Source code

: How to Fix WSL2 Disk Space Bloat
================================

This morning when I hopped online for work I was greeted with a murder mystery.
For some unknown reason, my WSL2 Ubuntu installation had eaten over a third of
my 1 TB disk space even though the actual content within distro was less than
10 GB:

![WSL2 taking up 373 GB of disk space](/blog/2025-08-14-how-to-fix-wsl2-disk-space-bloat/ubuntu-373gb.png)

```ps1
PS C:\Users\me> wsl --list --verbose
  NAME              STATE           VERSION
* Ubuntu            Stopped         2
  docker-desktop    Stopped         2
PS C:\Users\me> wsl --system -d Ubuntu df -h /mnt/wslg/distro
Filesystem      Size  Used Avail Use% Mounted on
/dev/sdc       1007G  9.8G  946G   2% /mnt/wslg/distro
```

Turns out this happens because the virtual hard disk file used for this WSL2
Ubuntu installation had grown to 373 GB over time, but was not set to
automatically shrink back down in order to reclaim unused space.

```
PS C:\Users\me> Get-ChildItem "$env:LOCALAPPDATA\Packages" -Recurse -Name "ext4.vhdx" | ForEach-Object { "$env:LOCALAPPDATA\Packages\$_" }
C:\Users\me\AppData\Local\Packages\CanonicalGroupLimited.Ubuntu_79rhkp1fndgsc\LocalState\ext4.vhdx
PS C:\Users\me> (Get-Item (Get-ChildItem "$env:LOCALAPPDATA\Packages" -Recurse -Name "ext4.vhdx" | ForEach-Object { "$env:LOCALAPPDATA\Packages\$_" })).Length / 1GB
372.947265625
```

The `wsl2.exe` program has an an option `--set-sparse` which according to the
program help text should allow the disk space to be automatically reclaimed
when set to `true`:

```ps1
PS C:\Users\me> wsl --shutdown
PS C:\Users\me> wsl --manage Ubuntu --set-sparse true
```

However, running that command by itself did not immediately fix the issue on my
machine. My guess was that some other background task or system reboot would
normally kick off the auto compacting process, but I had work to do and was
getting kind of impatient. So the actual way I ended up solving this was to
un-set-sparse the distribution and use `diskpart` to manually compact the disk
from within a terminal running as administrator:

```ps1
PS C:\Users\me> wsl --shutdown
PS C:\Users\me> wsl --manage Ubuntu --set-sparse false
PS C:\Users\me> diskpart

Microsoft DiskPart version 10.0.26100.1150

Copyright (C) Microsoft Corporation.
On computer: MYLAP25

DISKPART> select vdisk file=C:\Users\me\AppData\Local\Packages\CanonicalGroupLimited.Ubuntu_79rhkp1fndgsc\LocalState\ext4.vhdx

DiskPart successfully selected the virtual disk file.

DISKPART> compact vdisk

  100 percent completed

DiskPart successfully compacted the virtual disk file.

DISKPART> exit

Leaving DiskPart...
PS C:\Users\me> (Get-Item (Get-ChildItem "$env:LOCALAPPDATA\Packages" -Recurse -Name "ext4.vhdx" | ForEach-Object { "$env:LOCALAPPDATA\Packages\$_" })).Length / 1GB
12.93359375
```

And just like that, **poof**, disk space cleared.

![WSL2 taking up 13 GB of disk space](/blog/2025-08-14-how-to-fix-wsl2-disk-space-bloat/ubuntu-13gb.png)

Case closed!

Your instructions: Using the listing, filter for "true" and return the matching lines.

Answer to this task:
when set to `true`:
PS C:\Users\me> wsl --manage Ubuntu --set-sparse true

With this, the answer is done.